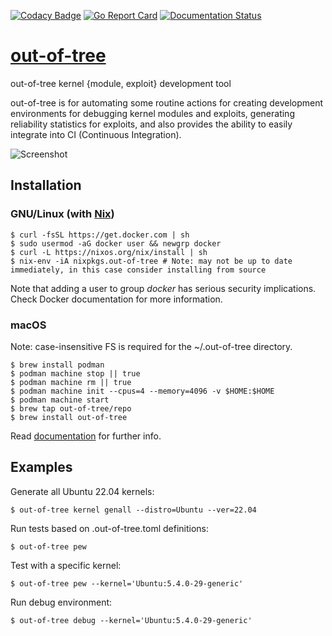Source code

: [![Codacy Badge](https://api.codacy.com/project/badge/Grade/aba4aad2046b4d1a9a99cf98e22c018b)](https://app.codacy.com/app/jollheef/out-of-tree?utm_source=github.com&utm_medium=referral&utm_content=jollheef/out-of-tree&utm_campaign=Badge_Grade_Dashboard)
[![Go Report Card](https://goreportcard.com/badge/code.dumpstack.io/tools/out-of-tree)](https://goreportcard.com/report/code.dumpstack.io/tools/out-of-tree)
[![Documentation Status](https://readthedocs.org/projects/out-of-tree/badge/?version=latest)](https://out-of-tree.readthedocs.io/en/latest/?badge=latest)

# [out-of-tree](https://out-of-tree.io)

out-of-tree kernel {module, exploit} development tool

out-of-tree is for automating some routine actions for creating development environments for debugging kernel modules and exploits, generating reliability statistics for exploits, and also provides the ability to easily integrate into CI (Continuous Integration).

![Screenshot](https://cloudflare-ipfs.com/ipfs/Qmb88fgdDjbWkxz91sWsgmoZZNfVThnCtj37u3mF2s3T3T)

## Installation

### GNU/Linux (with [Nix](https://nixos.org/nix/))

    $ curl -fsSL https://get.docker.com | sh
	$ sudo usermod -aG docker user && newgrp docker
    $ curl -L https://nixos.org/nix/install | sh
    $ nix-env -iA nixpkgs.out-of-tree # Note: may not be up to date immediately, in this case consider installing from source

Note that adding a user to group *docker* has serious security implications. Check Docker documentation for more information.

### macOS

Note: case-insensitive FS is required for the ~/.out-of-tree directory.

    $ brew install podman
    $ podman machine stop || true
    $ podman machine rm || true
    $ podman machine init --cpus=4 --memory=4096 -v $HOME:$HOME
    $ podman machine start
    $ brew tap out-of-tree/repo
    $ brew install out-of-tree

Read [documentation](https://out-of-tree.readthedocs.io) for further info.

## Examples

Generate all Ubuntu 22.04 kernels:

    $ out-of-tree kernel genall --distro=Ubuntu --ver=22.04

Run tests based on .out-of-tree.toml definitions:

	$ out-of-tree pew

Test with a specific kernel:

    $ out-of-tree pew --kernel='Ubuntu:5.4.0-29-generic'

Run debug environment:

    $ out-of-tree debug --kernel='Ubuntu:5.4.0-29-generic'
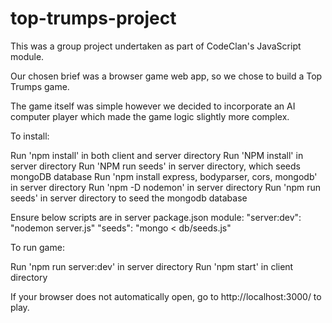 # top-trumps-project


This was a group project undertaken as part of CodeClan's JavaScript module.

Our chosen brief was a browser game web app, so we chose to build a Top Trumps game. 

The game itself was simple however we decided to incorporate an AI computer player which made the game logic slightly more complex. 


To install: 

Run 'npm install' in both client and server directory Run 'NPM install' in server directory Run 'NPM run seeds' in server directory, which seeds mongoDB database
Run 'npm install express, bodyparser, cors, mongodb' in server directory
Run 'npm -D nodemon' in server directory
Run 'npm run seeds' in server directory to seed the mongodb database

Ensure below scripts are in server package.json module:
    "server:dev": "nodemon server.js"
    "seeds": "mongo < db/seeds.js"


To run game: 

Run 'npm run server:dev' in server directory 
Run 'npm start' in client directory


If your browser does not automatically open, go to http://localhost:3000/ to play.
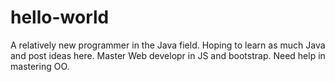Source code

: # hello-world
A relatively new programmer in the Java field. Hoping to learn as much Java and post ideas here. Master Web developr in JS and bootstrap. Need help in mastering OO.

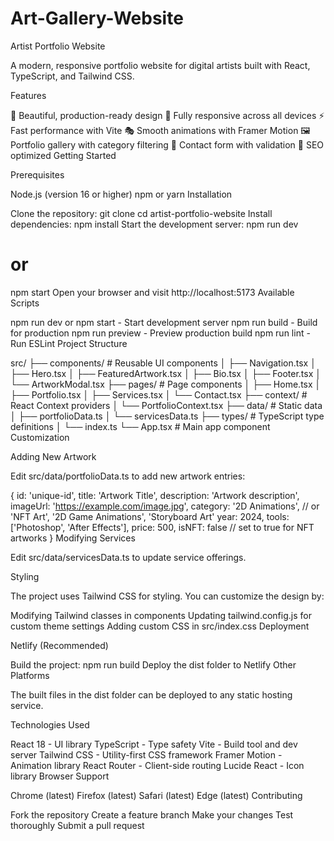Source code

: # Art-Gallery-Website
Artist Portfolio Website

A modern, responsive portfolio website for digital artists built with React, TypeScript, and Tailwind CSS.

Features

🎨 Beautiful, production-ready design
📱 Fully responsive across all devices
⚡ Fast performance with Vite
🎭 Smooth animations with Framer Motion
🖼️ Portfolio gallery with category filtering
📧 Contact form with validation
🎯 SEO optimized
Getting Started

Prerequisites

Node.js (version 16 or higher)
npm or yarn
Installation

Clone the repository:
git clone <your-repo-url>
cd artist-portfolio-website
Install dependencies:
npm install
Start the development server:
npm run dev
# or
npm start
Open your browser and visit http://localhost:5173
Available Scripts

npm run dev or npm start - Start development server
npm run build - Build for production
npm run preview - Preview production build
npm run lint - Run ESLint
Project Structure

src/
├── components/          # Reusable UI components
│   ├── Navigation.tsx
│   ├── Hero.tsx
│   ├── FeaturedArtwork.tsx
│   ├── Bio.tsx
│   ├── Footer.tsx
│   └── ArtworkModal.tsx
├── pages/              # Page components
│   ├── Home.tsx
│   ├── Portfolio.tsx
│   ├── Services.tsx
│   └── Contact.tsx
├── context/            # React Context providers
│   └── PortfolioContext.tsx
├── data/               # Static data
│   ├── portfolioData.ts
│   └── servicesData.ts
├── types/              # TypeScript type definitions
│   └── index.ts
└── App.tsx             # Main app component
Customization

Adding New Artwork

Edit src/data/portfolioData.ts to add new artwork entries:

{
  id: 'unique-id',
  title: 'Artwork Title',
  description: 'Artwork description',
  imageUrl: 'https://example.com/image.jpg',
  category: '2D Animations', // or 'NFT Art', '2D Game Animations', 'Storyboard Art'
  year: 2024,
  tools: ['Photoshop', 'After Effects'],
  price: 500,
  isNFT: false // set to true for NFT artworks
}
Modifying Services

Edit src/data/servicesData.ts to update service offerings.

Styling

The project uses Tailwind CSS for styling. You can customize the design by:

Modifying Tailwind classes in components
Updating tailwind.config.js for custom theme settings
Adding custom CSS in src/index.css
Deployment

Netlify (Recommended)

Build the project:
npm run build
Deploy the dist folder to Netlify
Other Platforms

The built files in the dist folder can be deployed to any static hosting service.

Technologies Used

React 18 - UI library
TypeScript - Type safety
Vite - Build tool and dev server
Tailwind CSS - Utility-first CSS framework
Framer Motion - Animation library
React Router - Client-side routing
Lucide React - Icon library
Browser Support

Chrome (latest)
Firefox (latest)
Safari (latest)
Edge (latest)
Contributing

Fork the repository
Create a feature branch
Make your changes
Test thoroughly
Submit a pull request
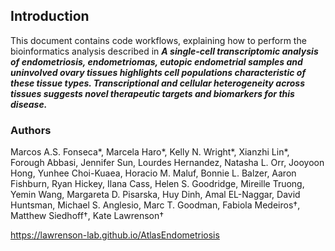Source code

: ## Introduction
This document contains code workflows, explaining how to perform the bioinformatics analysis described in ***A single-cell transcriptomic analysis of endometriosis, endometriomas, eutopic endometrial samples and uninvolved ovary tissues highlights cell populations characteristic of these tissue types. Transcriptional and cellular heterogeneity across tissues suggests novel therapeutic targets and biomarkers for this disease.***

### Authors

Marcos A.S. Fonseca\*, Marcela Haro\*, Kelly N. Wright\*, Xianzhi Lin\*, Forough Abbasi, Jennifer Sun, Lourdes Hernandez, Natasha L. Orr, Jooyoon Hong, Yunhee Choi-Kuaea, Horacio M. Maluf, Bonnie L. Balzer, Aaron Fishburn, Ryan Hickey, Ilana Cass, Helen S. Goodridge, Mireille Truong, Yemin Wang, Margareta D. Pisarska, Huy Dinh, Amal EL-Naggar, David Huntsman, Michael S. Anglesio, Marc T. Goodman, Fabiola Medeiros†, Matthew Siedhoff†, Kate Lawrenson†


https://lawrenson-lab.github.io/AtlasEndometriosis
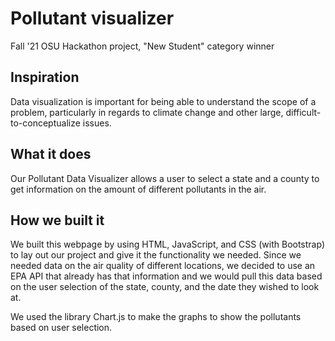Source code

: # Pollutant visualizer
Fall '21 OSU Hackathon project, "New Student" category winner

## Inspiration

Data visualization is important for being able to understand the scope of a problem, particularly in regards to climate change and other large, difficult-to-conceptualize issues. 

## What it does

Our Pollutant Data Visualizer allows a user to select a state and a county to get information on the amount of different pollutants in the air.

## How we built it

We built this webpage by using HTML, JavaScript, and CSS (with Bootstrap) to lay out our project and give it the functionality we needed. Since we needed data
on the air quality of different locations, we decided to use an EPA API that already has that information and we would pull this data
based on the user selection of the state, county, and the date they wished to look at.

We used the library Chart.js to make the graphs to show the pollutants based on user selection. 


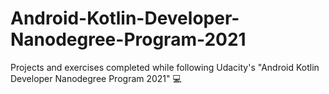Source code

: # Android-Kotlin-Developer-Nanodegree-Program-2021
Projects and exercises completed while following Udacity's "Android Kotlin Developer Nanodegree Program 2021" 💻

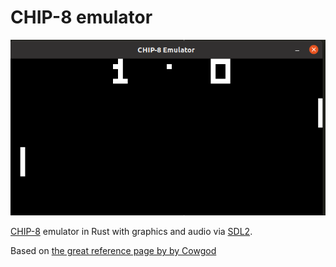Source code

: # CHIP-8 emulator

![](screenshot.png)

[CHIP-8](https://en.wikipedia.org/wiki/CHIP-8) emulator in Rust with graphics and audio via [SDL2](https://docs.rs/sdl2/0.34.5/sdl2/).

Based on [the great reference page by by Cowgod](http://devernay.free.fr/hacks/chip8/C8TECH10.HTM)
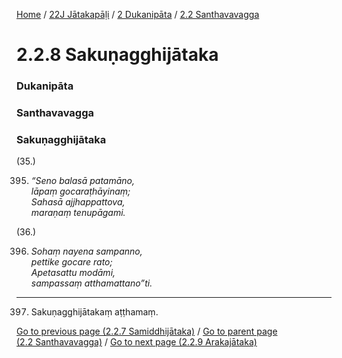
[Home](/) / [22J Jātakapāḷi](/tipitaka/22J.md) / [2 Dukanipāta](/tipitaka/22J/2.md) / [2.2 Santhavavagga](/tipitaka/22J/2/2.2.md)

# 2.2.8 Sakuṇagghijātaka

### Dukanipāta

### Santhavavagga

### Sakuṇagghijātaka

(35.)

395. _“Seno balasā patamāno,_  
_lāpaṃ gocaraṭhāyinaṃ;_  
_Sahasā ajjhappattova,_  
_maraṇaṃ tenupāgami._  


(36.)

396. _Sohaṃ nayena sampanno,_  
_pettike gocare rato;_  
_Apetasattu modāmi,_  
_sampassaṃ atthamattano”ti._  


---

397. Sakuṇagghijātakaṃ aṭṭhamaṃ.



[Go to previous page (2.2.7 Samiddhijātaka)](/tipitaka/22J/2/2.2/2.2.7.md) / [Go to parent page (2.2 Santhavavagga)](/tipitaka/22J/2/2.2.md) / [Go to next page (2.2.9 Arakajātaka)](/tipitaka/22J/2/2.2/2.2.9.md)



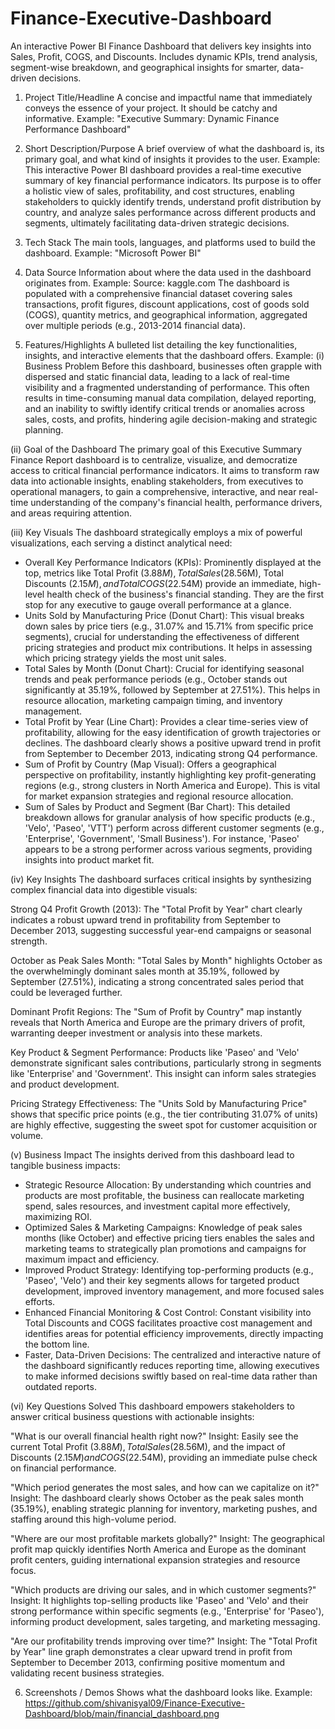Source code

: # Finance-Executive-Dashboard
An interactive Power BI Finance Dashboard that delivers key insights into Sales, Profit, COGS, and Discounts. Includes dynamic KPIs, trend analysis, segment-wise breakdown, and geographical insights for smarter, data-driven decisions.

1) Project Title/Headline
A concise and impactful name that immediately conveys the essence of your project. It should be catchy and informative.
Example:
"Executive Summary: Dynamic Finance Performance Dashboard"

2) Short Description/Purpose
A brief overview of what the dashboard is, its primary goal, and what kind of insights it provides to the user.
Example:
This interactive Power BI dashboard provides a real-time executive summary of key financial performance indicators. Its purpose is to offer a holistic view of sales, profitability, and cost structures, enabling stakeholders to quickly identify trends, understand profit distribution by country, and analyze sales performance across different products and segments, ultimately facilitating data-driven strategic decisions.

3) Tech Stack
The main tools, languages, and platforms used to build the dashboard.
Example:
"Microsoft Power BI"

4) Data Source
Information about where the data used in the dashboard originates from.
Example:
Source: kaggle.com
The dashboard is populated with a comprehensive financial dataset covering sales transactions, profit figures, discount applications, cost of goods sold (COGS), quantity metrics, and geographical information, aggregated over multiple periods (e.g., 2013-2014 financial data).

5) Features/Highlights
A bulleted list detailing the key functionalities, insights, and interactive elements that the dashboard offers.
Example:
(i) Business Problem
Before this dashboard, businesses often grapple with dispersed and static financial data, leading to a lack of real-time visibility and a fragmented understanding of performance. This often results in time-consuming manual data compilation, delayed reporting, and an inability to swiftly identify critical trends or anomalies across sales, costs, and profits, hindering agile decision-making and strategic planning.

(ii) Goal of the Dashboard
The primary goal of this Executive Summary Finance Report dashboard is to centralize, visualize, and democratize access to critical financial performance indicators. It aims to transform raw data into actionable insights, enabling stakeholders, from executives to operational managers, to gain a comprehensive, interactive, and near real-time understanding of the company's financial health, performance drivers, and areas requiring attention.

(iii) Key Visuals
The dashboard strategically employs a mix of powerful visualizations, each serving a distinct analytical need:

* Overall Key Performance Indicators (KPIs): Prominently displayed at the top, metrics like Total Profit ($3.88M), Total Sales ($28.56M), Total Discounts ($2.15M), and Total COGS ($22.54M) provide an immediate, high-level health check of the business's financial standing. They are the first stop for any executive to gauge overall performance at a glance.
* Units Sold by Manufacturing Price (Donut Chart): This visual breaks down sales by price tiers (e.g., 31.07% and 15.71% from specific price segments), crucial for understanding the effectiveness of different pricing strategies and product mix contributions. It helps in assessing which pricing strategy yields the most unit sales.
* Total Sales by Month (Donut Chart): Crucial for identifying seasonal trends and peak performance periods (e.g., October stands out significantly at 35.19%, followed by September at 27.51%). This helps in resource allocation, marketing campaign timing, and inventory management.
* Total Profit by Year (Line Chart): Provides a clear time-series view of profitability, allowing for the easy identification of growth trajectories or declines. The dashboard clearly shows a positive upward trend in profit from September to December 2013, indicating strong Q4 performance.
* Sum of Profit by Country (Map Visual): Offers a geographical perspective on profitability, instantly highlighting key profit-generating regions (e.g., strong clusters in North America and Europe). This is vital for market expansion strategies and regional resource allocation.
* Sum of Sales by Product and Segment (Bar Chart): This detailed breakdown allows for granular analysis of how specific products (e.g., 'Velo', 'Paseo', 'VTT') perform across different customer segments (e.g., 'Enterprise', 'Government', 'Small Business'). For instance, 'Paseo' appears to be a strong performer across various segments, providing insights into product market fit.

(iv) Key Insights
The dashboard surfaces critical insights by synthesizing complex financial data into digestible visuals:

 Strong Q4 Profit Growth (2013): The "Total Profit by Year" chart clearly indicates a robust upward trend in profitability from September to December 2013, suggesting successful year-end campaigns or seasonal strength.

 October as Peak Sales Month: "Total Sales by Month" highlights October as the overwhelmingly dominant sales month at 35.19%, followed by September (27.51%), indicating a strong concentrated sales period that could be leveraged further.

 Dominant Profit Regions: The "Sum of Profit by Country" map instantly reveals that North America and Europe are the primary drivers of profit, warranting deeper investment or analysis into these markets.

 Key Product & Segment Performance: Products like 'Paseo' and 'Velo' demonstrate significant sales contributions, particularly strong in segments like 'Enterprise' and 'Government'. This insight can inform sales strategies and product development.

 Pricing Strategy Effectiveness: The "Units Sold by Manufacturing Price" shows that specific price points (e.g., the tier contributing 31.07% of units) are highly effective, suggesting the sweet spot for customer acquisition or volume.

(v) Business Impact
The insights derived from this dashboard lead to tangible business impacts:

- Strategic Resource Allocation: By understanding which countries and products are most profitable, the business can reallocate marketing spend, sales resources, and investment capital more effectively, maximizing ROI.
- Optimized Sales & Marketing Campaigns: Knowledge of peak sales months (like October) and effective pricing tiers enables the sales and marketing teams to strategically plan promotions and campaigns for maximum impact and efficiency.
- Improved Product Strategy: Identifying top-performing products (e.g., 'Paseo', 'Velo') and their key segments allows for targeted product development, improved inventory management, and more focused sales efforts.
- Enhanced Financial Monitoring & Cost Control: Constant visibility into Total Discounts and COGS facilitates proactive cost management and identifies areas for potential efficiency improvements, directly impacting the bottom line.
- Faster, Data-Driven Decisions: The centralized and interactive nature of the dashboard significantly reduces reporting time, allowing executives to make informed decisions swiftly based on real-time data rather than outdated reports.

(vi) Key Questions Solved
This dashboard empowers stakeholders to answer critical business questions with actionable insights:

"What is our overall financial health right now?"
Insight: Easily see the current Total Profit ($3.88M), Total Sales ($28.56M), and the impact of Discounts ($2.15M) and COGS ($22.54M), providing an immediate pulse check on financial performance.

"Which period generates the most sales, and how can we capitalize on it?"
Insight: The dashboard clearly shows October as the peak sales month (35.19%), enabling strategic planning for inventory, marketing pushes, and staffing around this high-volume period.

"Where are our most profitable markets globally?"
Insight: The geographical profit map quickly identifies North America and Europe as the dominant profit centers, guiding international expansion strategies and resource focus.

"Which products are driving our sales, and in which customer segments?"
Insight: It highlights top-selling products like 'Paseo' and 'Velo' and their strong performance within specific segments (e.g., 'Enterprise' for 'Paseo'), informing product development, sales targeting, and marketing messaging.

"Are our profitability trends improving over time?"
Insight: The "Total Profit by Year" line graph demonstrates a clear upward trend in profit from September to December 2013, confirming positive momentum and validating recent business strategies.

6) Screenshots / Demos
Shows what the dashboard looks like.
Example:
https://github.com/shivanisyal09/Finance-Executive-Dashboard/blob/main/financial_dashboard.png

### ABOUT THIS EXERCISE
Only the lines above from the line containing "across all devices" through the line containing "Available Scripts" should be retyped, exactly and with both ends included.

### RESPONSE FOR THIS EXERCISE
📱 Fully responsive across all devices
⚡ Fast performance with Vite
🎭 Smooth animations with Framer Motion
🖼️ Portfolio gallery with category filtering
📧 Contact form with validation
🎯 SEO optimized
Getting Started

Prerequisites

Node.js (version 16 or higher)
npm or yarn
Installation

Clone the repository:
git clone <your-repo-url>
cd artist-portfolio-website
Install dependencies:
npm install
Start the development server:
npm run dev
# or
npm start
Open your browser and visit http://localhost:5173
Available Scripts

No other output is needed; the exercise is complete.